New US label for hyperkalemia therapy Lokelma

Based on positive results from the Phase IIIb DIALIZE trial, the US Food and Drug Administration has approved a label update Lokelma (sodium zirconium cyclosilicate) to include a dosing regimen specifically to treat hyperkalemia in patients with end-stage renal disease on chronic hemodialysis, from Anglo-Swedish pharma major AstraZeneca’s (LSE: AZN), whose shares were up more than 1% at £82.88 by late morning.

The DIALIZE trial showed that a significantly higher proportion of patients in the Lokelma group (41.2%) met the primary endpoint and were classified as responders (maintained serum potassium 4-5mmol/L during at least three out of four hemodialysis sessions after the long interdialytic interval [LIDI] of the last four weeks of treatment and did not require urgent rescue therapy) compared to patients in the placebo group (1.0%), making it a statistically significant (P<0.001) and clinically meaningful improvement.
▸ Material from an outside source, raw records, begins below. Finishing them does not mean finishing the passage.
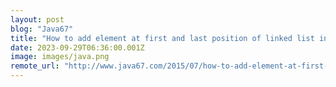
 ```yaml
---
layout: post
blog: "Java67"
title: "How to add element at first and last position of linked list in Java? Example Tutorial"
date: 2023-09-29T06:36:00.001Z
image: images/java.png
remote_url: "http://www.java67.com/2015/07/how-to-add-element-at-first-and-last-position-of-linked-list-java.html"
---
```

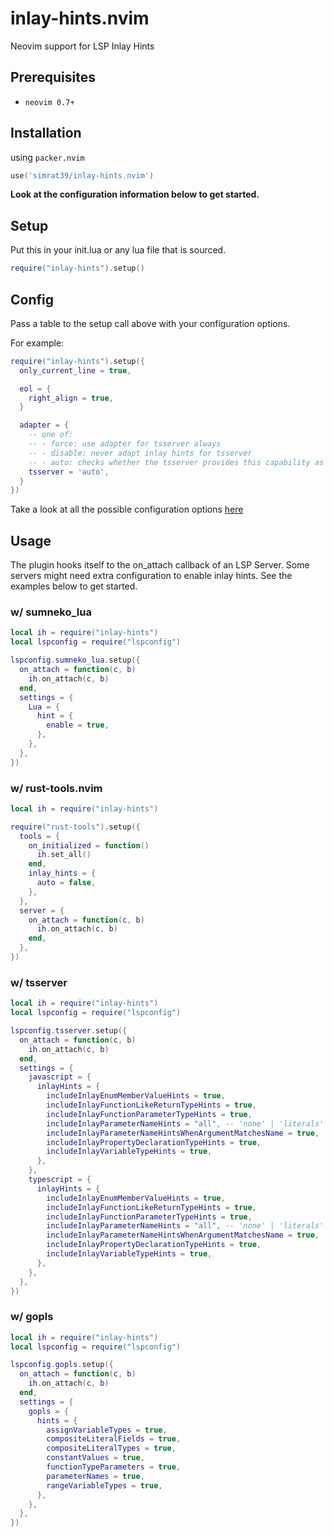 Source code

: # inlay-hints.nvim

Neovim support for LSP Inlay Hints

## Prerequisites

- `neovim 0.7+`

## Installation

using `packer.nvim`

```lua
use('simrat39/inlay-hints.nvim')
```

<b>Look at the configuration information below to get started.</b>

## Setup

Put this in your init.lua or any lua file that is sourced.<br>

```lua
require("inlay-hints").setup()
```

## Config

Pass a table to the setup call above with your configuration options.

For example:
```lua
require("inlay-hints").setup({
  only_current_line = true,

  eol = {
    right_align = true,
  }

  adapter = {
    -- one of:
    -- - force: use adapter for tsserver always
    -- - disable: never adapt inlay hints for tsserver
    -- - auto: checks whether the tsserver provides this capability as a standard one or adapts the request otherwise
    tsserver = 'auto',
  }
})
```
Take a look at all the possible configuration options [here](https://github.com/simrat39/inlay-hints.nvim/blob/main/lua/inlay-hints/config.lua#L3)

## Usage

The plugin hooks itself to the on_attach callback of an LSP Server. Some servers might need extra configuration to enable inlay hints. See the examples below to get started.

### w/ sumneko_lua
```lua
local ih = require("inlay-hints")
local lspconfig = require("lspconfig")

lspconfig.sumneko_lua.setup({
  on_attach = function(c, b)
    ih.on_attach(c, b)
  end,
  settings = {
    Lua = {
      hint = {
        enable = true,
      },
    },
  },
})
```

### w/ rust-tools.nvim
```lua
local ih = require("inlay-hints")

require("rust-tools").setup({
  tools = {
    on_initialized = function()
      ih.set_all()
    end,
    inlay_hints = {
      auto = false,
    },
  },
  server = {
    on_attach = function(c, b)
      ih.on_attach(c, b)
    end,
  },
})
```

### w/ tsserver
```lua
local ih = require("inlay-hints")
local lspconfig = require("lspconfig")

lspconfig.tsserver.setup({
  on_attach = function(c, b)
    ih.on_attach(c, b)
  end,
  settings = {
    javascript = {
      inlayHints = {
        includeInlayEnumMemberValueHints = true,
        includeInlayFunctionLikeReturnTypeHints = true,
        includeInlayFunctionParameterTypeHints = true,
        includeInlayParameterNameHints = "all", -- 'none' | 'literals' | 'all';
        includeInlayParameterNameHintsWhenArgumentMatchesName = true,
        includeInlayPropertyDeclarationTypeHints = true,
        includeInlayVariableTypeHints = true,
      },
    },
    typescript = {
      inlayHints = {
        includeInlayEnumMemberValueHints = true,
        includeInlayFunctionLikeReturnTypeHints = true,
        includeInlayFunctionParameterTypeHints = true,
        includeInlayParameterNameHints = "all", -- 'none' | 'literals' | 'all';
        includeInlayParameterNameHintsWhenArgumentMatchesName = true,
        includeInlayPropertyDeclarationTypeHints = true,
        includeInlayVariableTypeHints = true,
      },
    },
  },
})
```

### w/ gopls
```lua
local ih = require("inlay-hints")
local lspconfig = require("lspconfig")

lspconfig.gopls.setup({
  on_attach = function(c, b)
    ih.on_attach(c, b)
  end,
  settings = {
    gopls = {
      hints = {
        assignVariableTypes = true,
        compositeLiteralFields = true,
        compositeLiteralTypes = true,
        constantValues = true,
        functionTypeParameters = true,
        parameterNames = true,
        rangeVariableTypes = true,
      },
    },
  },
})

```
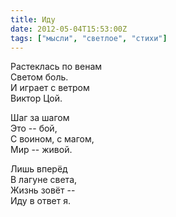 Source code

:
 ```yaml
---
title: Иду
date: 2012-05-04T15:53:00Z
tags: ["мысли", "светлое", "стихи"]
---
```


Растеклась по венам  
Светом боль.  
И играет с ветром  
Виктор Цой.  

Шаг за шагом  
Это -- бой,  
С воином, с магом,  
Мир -- живой.  

Лишь вперёд  
В лагуне света,  
Жизнь зовёт --  
Иду в ответ я.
Rescue therapy was defined as any urgent therapeutic intervention considered necessary to reduce serum potassium for severe hyperkalemia (serum potassium >6.0 mmol/L). The safety profile of Lokelma observed in DIALIZE was consistent with previous trials.

The label update now includes a dosing regimen for patients on chronic hemodialysis with a starting dose of 5g once daily on non-dialysis days and a starting dose of 10g once daily on non-dialysis days in patients with serum potassium greater than 6.5mmol/L.